On a social commentary level, the movie does point out several explicitly uncomfortable truths. The board room of Mattel consisted of a room full of men in suits. These men, led by Will Ferrell as CEO, are charged with the creation of products for girls without any female representation at the discussion table. How many companies across the nation are composed of men at the highest levels of leadership while making products and services for women? For women who do climb up the career ladder to those prominent positions, how many have the voice to advocate for the female perspective, especially for the products and services that are directly marketed to girls and women? How many get to do so without getting dismissed as “weird” (or worse)?


Perhaps the most poignant social commentary scene was Gloria’s monologue (portrayed by America Ferrera): “It is literally impossible to be a woman,” Gloria tells Barbie. “You are so beautiful and so smart, and it kills me that you don’t think you’re good enough. Like, we have to always be extraordinary, but somehow we’re always doing it wrong.


“You have to be thin, but not too thin. And you can never say you want to be thin. You have to say you want to be healthy, but also you have to be thin. You have to have money, but you can’t ask for money because that’s crass. You have to be a boss, but you can’t be mean. You have to lead, but you can’t squash other people’s ideas. You’re supposed to love being a mother but don’t talk about your kids all the damn time. You have to be a career woman, but also always be looking out for other people. You have to answer for men’s bad behavior, which is insane, but if you point that out, you’re accused of complaining.


“You’re supposed to stay pretty for men, but not so pretty that you tempt them too much or that you threaten other women because you’re supposed to be a part of the sisterhood. But always stand out and always be grateful. But never forget that the system is rigged. So find a way to acknowledge that but also always be grateful. You have to never get old, never be rude, never show off, never be selfish, never fall down, never fail, never show fear, never get out of line. It’s too hard! It’s too contradictory and nobody gives you a medal or says thank you! And it turns out in fact that not only are you doing everything wrong, but also everything is your fault.
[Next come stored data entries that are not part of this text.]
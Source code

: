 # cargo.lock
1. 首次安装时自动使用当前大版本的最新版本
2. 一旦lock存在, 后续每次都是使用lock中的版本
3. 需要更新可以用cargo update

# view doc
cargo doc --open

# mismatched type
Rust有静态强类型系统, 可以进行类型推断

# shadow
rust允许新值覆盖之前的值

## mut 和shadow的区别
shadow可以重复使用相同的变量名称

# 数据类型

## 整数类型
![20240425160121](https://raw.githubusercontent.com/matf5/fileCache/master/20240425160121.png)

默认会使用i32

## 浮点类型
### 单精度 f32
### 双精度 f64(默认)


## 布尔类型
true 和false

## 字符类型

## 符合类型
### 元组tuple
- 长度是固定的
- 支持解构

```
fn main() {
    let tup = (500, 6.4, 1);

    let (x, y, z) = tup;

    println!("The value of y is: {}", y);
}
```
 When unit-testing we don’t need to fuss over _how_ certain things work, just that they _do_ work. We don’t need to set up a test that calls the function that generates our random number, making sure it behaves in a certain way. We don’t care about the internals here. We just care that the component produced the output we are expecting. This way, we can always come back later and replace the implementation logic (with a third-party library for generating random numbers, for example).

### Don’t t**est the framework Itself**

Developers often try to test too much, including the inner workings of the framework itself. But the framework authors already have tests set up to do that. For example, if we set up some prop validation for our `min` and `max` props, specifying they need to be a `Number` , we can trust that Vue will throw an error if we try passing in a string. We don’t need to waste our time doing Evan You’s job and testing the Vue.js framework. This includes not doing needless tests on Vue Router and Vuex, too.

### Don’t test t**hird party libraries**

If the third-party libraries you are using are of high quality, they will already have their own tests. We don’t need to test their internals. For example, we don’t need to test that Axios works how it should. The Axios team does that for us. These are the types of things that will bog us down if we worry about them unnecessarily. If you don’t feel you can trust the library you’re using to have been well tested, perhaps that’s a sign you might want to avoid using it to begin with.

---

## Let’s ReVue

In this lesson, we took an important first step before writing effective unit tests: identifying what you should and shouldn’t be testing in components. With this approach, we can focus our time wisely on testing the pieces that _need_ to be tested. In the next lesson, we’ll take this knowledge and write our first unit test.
“I’m just so tired of watching myself and every single other woman tie herself into knots so that people will like us,” Gloria concludes. “And if all of that is also true for a doll just representing women, then I don’t even know.”


This monologue does not require further explanation, merely acknowledgment that this contradictory pressure, this internal insecurity, and the universality of this experience, make it utterly relatable. Truth be told, this was one of the tear-jerker scenes for me.


As a society, we (both women and men) put ourselves and each other in boxes. Through the plastic and cellophane, through the throwback 1950s musical choreography, through the pink and glitter, through the spot-on casting (including Michael Cera’s portrayal of discontinued Allan and Kate McKinnon’s portrayal of Weird Barbie), Barbie movie showcases the complexity and contradictions of society while a Barbie doll finds her humanity, a mother dually connects with childhood and adulthood, a CEO reaffirms his purpose, and a Ken doll finds self-acceptance (“I am Kenough.”)


I believe emphatically that great works of art (literature, art, music, dance, film, stage, anything, and everything) are great because it makes the receiver of the art feel human. The exploration of the human experience is not confined to genre or medium. I believe it is this raw nerve that makes some viewers want to see Barbie as political or a statement. Political or not, any art worth its salt makes a statement. It expresses something about the human condition and if it makes you feel anything, even something negative like scoffing disdain or outrage, then it has served its purpose. The failure of art is to make you feel nothing. The fact that so many people are railing about Barbie’s commentary on patriarchy and other subtexts (overt or underlying) is merely evidence of its success as a literary gem.